Let's consider Linux to have concrete tangible examples.
You certainly can ask the kernel directly to allocate a memory for you: mmap(2) is a syscall which does that.
If you call it with MAP_PRIVATE (and usually also with MAP_ANONYMOUS), the kernel will make sure the page table of your process has one or more new entries for as many pages of memory to contain the contiguous region of as many bytes as you have requested, and return the address of the first page in the sequence.
At this time you might think that the RSS of your process had grown by that number of bytes, but it had not: the memory was "reserved" but not actually allocated; for a memory page to really get allocated, the process had to "touch" any byte within the page—by reading it or writing it: this will generate the so-called "page fault" on the CPU, and the in-kernel handler will ask the hardware to actually allocate a real "hardware" memory page. Only after that the page will actually count against the process' RSS.
OK, that's fun, but you probably can see a problem: it's not too convenient to operate with complete pages (wich can be of different size on different systems; typically it's 4 KiB on systems of the x86 lineage): when you program in a high-level language, you don't think on such a low level about the memory; instead, you expect the running program to somehow materialize "objects" (I do not mean OOP here; just pieces of memory containing values of some language- or user-defined types) as you need them.

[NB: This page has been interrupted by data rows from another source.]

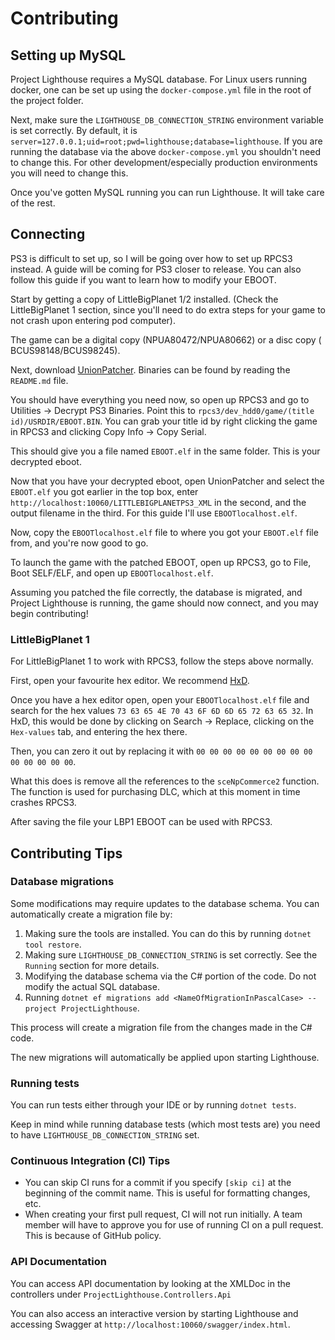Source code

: # Contributing

## Setting up MySQL

Project Lighthouse requires a MySQL database. For Linux users running docker, one can be set up using
the `docker-compose.yml` file in the root of the project folder.

Next, make sure the `LIGHTHOUSE_DB_CONNECTION_STRING` environment variable is set correctly. By default, it
is `server=127.0.0.1;uid=root;pwd=lighthouse;database=lighthouse`. If you are running the database via the
above `docker-compose.yml` you shouldn't need to change this. For other development/especially production environments
you will need to change this.

Once you've gotten MySQL running you can run Lighthouse. It will take care of the rest.

## Connecting

PS3 is difficult to set up, so I will be going over how to set up RPCS3 instead. A guide will be coming for PS3 closer
to release. You can also follow this guide if you want to learn how to modify your EBOOT.

Start by getting a copy of LittleBigPlanet 1/2 installed. (Check the LittleBigPlanet 1 section, since you'll need to do
extra steps for your game to not crash upon entering pod computer). 

The game can be a digital copy (NPUA80472/NPUA80662) or a disc copy (
BCUS98148/BCUS98245).

Next, download [UnionPatcher](https://github.com/LBPUnion/UnionPatcher/). Binaries can be found by reading the `README.md`
file.

You should have everything you need now, so open up RPCS3 and go to Utilities -> Decrypt PS3 Binaries. Point this
to `rpcs3/dev_hdd0/game/(title id)/USRDIR/EBOOT.BIN`. You can grab your title id by right clicking the game in RPCS3 and
clicking Copy Info -> Copy Serial.


This should give you a file named `EBOOT.elf` in the same folder. This is your decrypted eboot.

Now that you have your decrypted eboot, open UnionPatcher and select the `EBOOT.elf` you got earlier in the top box,
enter `http://localhost:10060/LITTLEBIGPLANETPS3_XML` in the second, and the output filename in the third. For this
guide I'll use `EBOOTlocalhost.elf`.

Now, copy the `EBOOTlocalhost.elf` file to where you got your `EBOOT.elf` file from, and you're now good to go.

To launch the game with the patched EBOOT, open up RPCS3, go to File, Boot SELF/ELF, and open up `EBOOTlocalhost.elf`.

Assuming you patched the file correctly, the database is migrated, and
Project Lighthouse is running, the game should now connect, and you may begin contributing!

### LittleBigPlanet 1

For LittleBigPlanet 1 to work with RPCS3, follow the steps above normally.

First, open your favourite hex editor. We recommend [HxD](https://mh-nexus.de/en/hxd/).

Once you have a hex editor open, open your `EBOOTlocalhost.elf` file and search for the hex
values `73 63 65 4E 70 43 6F 6D 6D 65 72 63 65 32`. In HxD, this would be done by clicking on Search -> Replace,
clicking on the `Hex-values` tab, and entering the hex there.

Then, you can zero it out by replacing it with `00 00 00 00 00 00 00 00 00 00 00 00 00 00`.

What this does is remove all the references to the `sceNpCommerce2` function. The function is used for purchasing DLC,
which at this moment in time crashes RPCS3.

After saving the file your LBP1 EBOOT can be used with RPCS3.

## Contributing Tips

### Database migrations

Some modifications may require updates to the database schema. You can automatically create a migration file by:

1. Making sure the tools are installed. You can do this by running `dotnet tool restore`.
2. Making sure `LIGHTHOUSE_DB_CONNECTION_STRING` is set correctly. See the `Running` section for more details.
3. Modifying the database schema via the C# portion of the code. Do not modify the actual SQL database.
4. Running `dotnet ef migrations add <NameOfMigrationInPascalCase> --project ProjectLighthouse`.

This process will create a migration file from the changes made in the C# code.

The new migrations will automatically be applied upon starting Lighthouse.

### Running tests

You can run tests either through your IDE or by running `dotnet tests`.

Keep in mind while running database tests (which most tests are) you need to have `LIGHTHOUSE_DB_CONNECTION_STRING` set.

### Continuous Integration (CI) Tips

- You can skip CI runs for a commit if you specify `[skip ci]` at the beginning of the commit name. This is useful for
  formatting changes, etc.
- When creating your first pull request, CI will not run initially. A team member will have to approve you for use of
  running CI on a pull request. This is because of GitHub policy.

### API Documentation

You can access API documentation by looking at the XMLDoc in the controllers under `ProjectLighthouse.Controllers.Api`

You can also access an interactive version by starting Lighthouse and accessing Swagger
at `http://localhost:10060/swagger/index.html`.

These objects may be of any size, most of the time way smaller than a single memory page, and—what is more important,—most of the time you do not even think about how much space these objects are consuming when allocated.
Even when programming in a language like C, which these days is considered to be quite low-level, you're usually accustomed to using memory management functions in the malloc(3) family provided by the standard C library, which allow you to allocate regions of memory of arbitrary size.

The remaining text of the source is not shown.